══ Available records ══

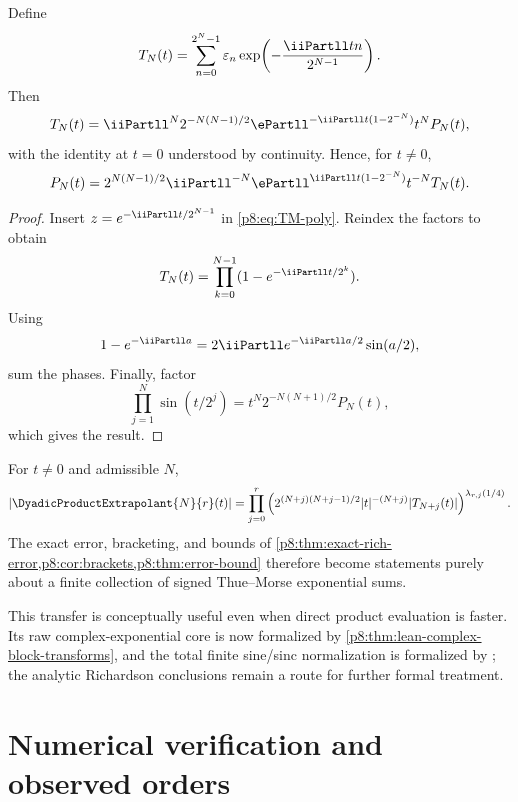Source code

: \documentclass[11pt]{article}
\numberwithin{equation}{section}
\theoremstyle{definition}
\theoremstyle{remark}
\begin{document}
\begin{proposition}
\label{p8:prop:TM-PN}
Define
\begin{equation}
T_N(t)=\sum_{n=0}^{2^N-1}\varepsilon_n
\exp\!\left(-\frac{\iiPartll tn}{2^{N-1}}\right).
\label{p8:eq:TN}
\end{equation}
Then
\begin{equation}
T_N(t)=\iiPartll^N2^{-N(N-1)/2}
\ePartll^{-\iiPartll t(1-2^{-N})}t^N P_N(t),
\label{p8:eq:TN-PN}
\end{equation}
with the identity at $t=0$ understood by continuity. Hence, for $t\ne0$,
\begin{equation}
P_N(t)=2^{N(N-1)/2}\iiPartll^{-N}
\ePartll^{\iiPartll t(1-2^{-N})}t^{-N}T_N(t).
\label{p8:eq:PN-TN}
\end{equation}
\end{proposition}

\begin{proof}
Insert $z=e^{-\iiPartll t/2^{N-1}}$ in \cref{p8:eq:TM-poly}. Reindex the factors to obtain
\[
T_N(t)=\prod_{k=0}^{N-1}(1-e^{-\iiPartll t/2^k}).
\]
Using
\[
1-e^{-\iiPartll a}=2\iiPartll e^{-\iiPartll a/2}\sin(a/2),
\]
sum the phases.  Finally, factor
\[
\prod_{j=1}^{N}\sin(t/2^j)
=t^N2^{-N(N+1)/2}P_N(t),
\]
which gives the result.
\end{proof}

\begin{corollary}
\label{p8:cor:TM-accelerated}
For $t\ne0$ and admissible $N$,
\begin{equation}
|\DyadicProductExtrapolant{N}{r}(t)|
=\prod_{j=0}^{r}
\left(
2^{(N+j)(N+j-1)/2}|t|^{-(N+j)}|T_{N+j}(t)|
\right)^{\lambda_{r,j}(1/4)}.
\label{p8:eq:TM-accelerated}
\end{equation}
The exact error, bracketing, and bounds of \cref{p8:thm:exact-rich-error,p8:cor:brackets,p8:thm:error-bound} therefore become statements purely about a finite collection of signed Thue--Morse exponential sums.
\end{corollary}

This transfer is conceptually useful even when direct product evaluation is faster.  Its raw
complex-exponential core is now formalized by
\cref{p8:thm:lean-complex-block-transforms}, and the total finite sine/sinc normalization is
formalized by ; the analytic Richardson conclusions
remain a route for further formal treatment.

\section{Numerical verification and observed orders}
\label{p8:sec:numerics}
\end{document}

═══
══ Available records ══

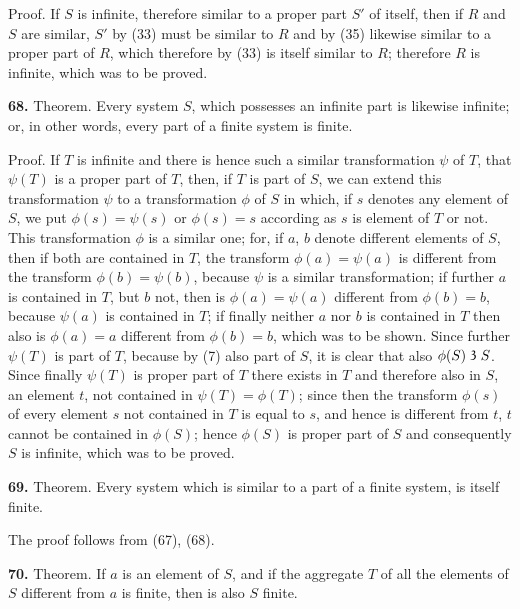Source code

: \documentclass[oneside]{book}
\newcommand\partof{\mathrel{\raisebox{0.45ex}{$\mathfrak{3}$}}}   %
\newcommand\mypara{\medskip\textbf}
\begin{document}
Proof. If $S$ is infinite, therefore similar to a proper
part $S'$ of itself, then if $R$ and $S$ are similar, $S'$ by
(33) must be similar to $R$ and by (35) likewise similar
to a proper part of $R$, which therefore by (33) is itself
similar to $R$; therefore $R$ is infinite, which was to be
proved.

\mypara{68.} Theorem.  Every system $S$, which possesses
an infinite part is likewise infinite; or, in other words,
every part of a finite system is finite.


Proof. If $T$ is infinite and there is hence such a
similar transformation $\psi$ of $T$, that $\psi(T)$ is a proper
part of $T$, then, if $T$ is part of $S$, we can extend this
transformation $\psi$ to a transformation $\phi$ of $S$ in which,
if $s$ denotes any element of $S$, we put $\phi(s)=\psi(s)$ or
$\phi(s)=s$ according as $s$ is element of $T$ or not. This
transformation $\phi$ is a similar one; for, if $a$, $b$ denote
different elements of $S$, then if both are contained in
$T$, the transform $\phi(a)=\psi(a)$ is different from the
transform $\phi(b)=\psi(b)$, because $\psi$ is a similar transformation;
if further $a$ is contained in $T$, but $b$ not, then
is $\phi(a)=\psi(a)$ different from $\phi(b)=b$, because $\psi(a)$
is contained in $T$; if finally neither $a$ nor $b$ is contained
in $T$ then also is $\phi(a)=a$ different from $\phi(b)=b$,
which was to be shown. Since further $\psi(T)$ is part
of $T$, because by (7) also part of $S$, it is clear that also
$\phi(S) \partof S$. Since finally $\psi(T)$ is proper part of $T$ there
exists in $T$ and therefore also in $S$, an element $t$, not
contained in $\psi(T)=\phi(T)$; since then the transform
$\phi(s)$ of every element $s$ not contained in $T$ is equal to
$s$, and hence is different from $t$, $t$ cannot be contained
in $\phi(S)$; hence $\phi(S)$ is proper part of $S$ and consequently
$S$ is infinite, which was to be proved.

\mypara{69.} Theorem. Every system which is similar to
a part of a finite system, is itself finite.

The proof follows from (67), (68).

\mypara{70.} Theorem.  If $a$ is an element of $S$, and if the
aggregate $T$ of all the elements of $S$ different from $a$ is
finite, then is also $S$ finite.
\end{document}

═══
══ Available records ══

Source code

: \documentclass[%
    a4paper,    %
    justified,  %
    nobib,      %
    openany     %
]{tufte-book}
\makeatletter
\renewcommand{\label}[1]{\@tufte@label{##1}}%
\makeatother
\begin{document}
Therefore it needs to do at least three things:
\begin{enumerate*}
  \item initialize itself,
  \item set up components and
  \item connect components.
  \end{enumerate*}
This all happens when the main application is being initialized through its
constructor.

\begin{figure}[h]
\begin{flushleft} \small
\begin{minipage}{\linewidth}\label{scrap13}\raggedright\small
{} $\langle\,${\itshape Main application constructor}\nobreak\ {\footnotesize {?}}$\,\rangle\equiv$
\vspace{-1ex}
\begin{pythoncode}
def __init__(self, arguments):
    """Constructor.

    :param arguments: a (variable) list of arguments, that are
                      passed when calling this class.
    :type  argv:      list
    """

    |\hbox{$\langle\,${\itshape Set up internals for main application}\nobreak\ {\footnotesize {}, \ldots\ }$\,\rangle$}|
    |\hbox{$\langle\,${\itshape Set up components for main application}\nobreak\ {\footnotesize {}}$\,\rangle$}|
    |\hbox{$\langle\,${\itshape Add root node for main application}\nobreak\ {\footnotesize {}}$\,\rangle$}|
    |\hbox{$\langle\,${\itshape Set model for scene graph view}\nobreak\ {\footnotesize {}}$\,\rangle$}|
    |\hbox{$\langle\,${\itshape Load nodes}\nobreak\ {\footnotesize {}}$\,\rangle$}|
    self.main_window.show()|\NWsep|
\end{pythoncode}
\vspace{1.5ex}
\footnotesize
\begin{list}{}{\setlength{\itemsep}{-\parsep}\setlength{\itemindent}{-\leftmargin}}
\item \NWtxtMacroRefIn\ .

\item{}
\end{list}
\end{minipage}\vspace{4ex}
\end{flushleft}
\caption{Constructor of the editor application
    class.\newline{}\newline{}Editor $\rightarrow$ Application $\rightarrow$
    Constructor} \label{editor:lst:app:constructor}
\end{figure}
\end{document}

═══

Copy out each line of the data where the string "proper" appears.

Written solution >>
Proof. If $S$ is infinite, therefore similar to a proper
to a proper part of $R$, which therefore by (33) is itself
similar transformation $\psi$ of $T$, that $\psi(T)$ is a proper
$\phi(S) \partof S$. Since finally $\psi(T)$ is proper part of $T$ there
in $\phi(S)$; hence $\phi(S)$ is proper part of $S$ and consequently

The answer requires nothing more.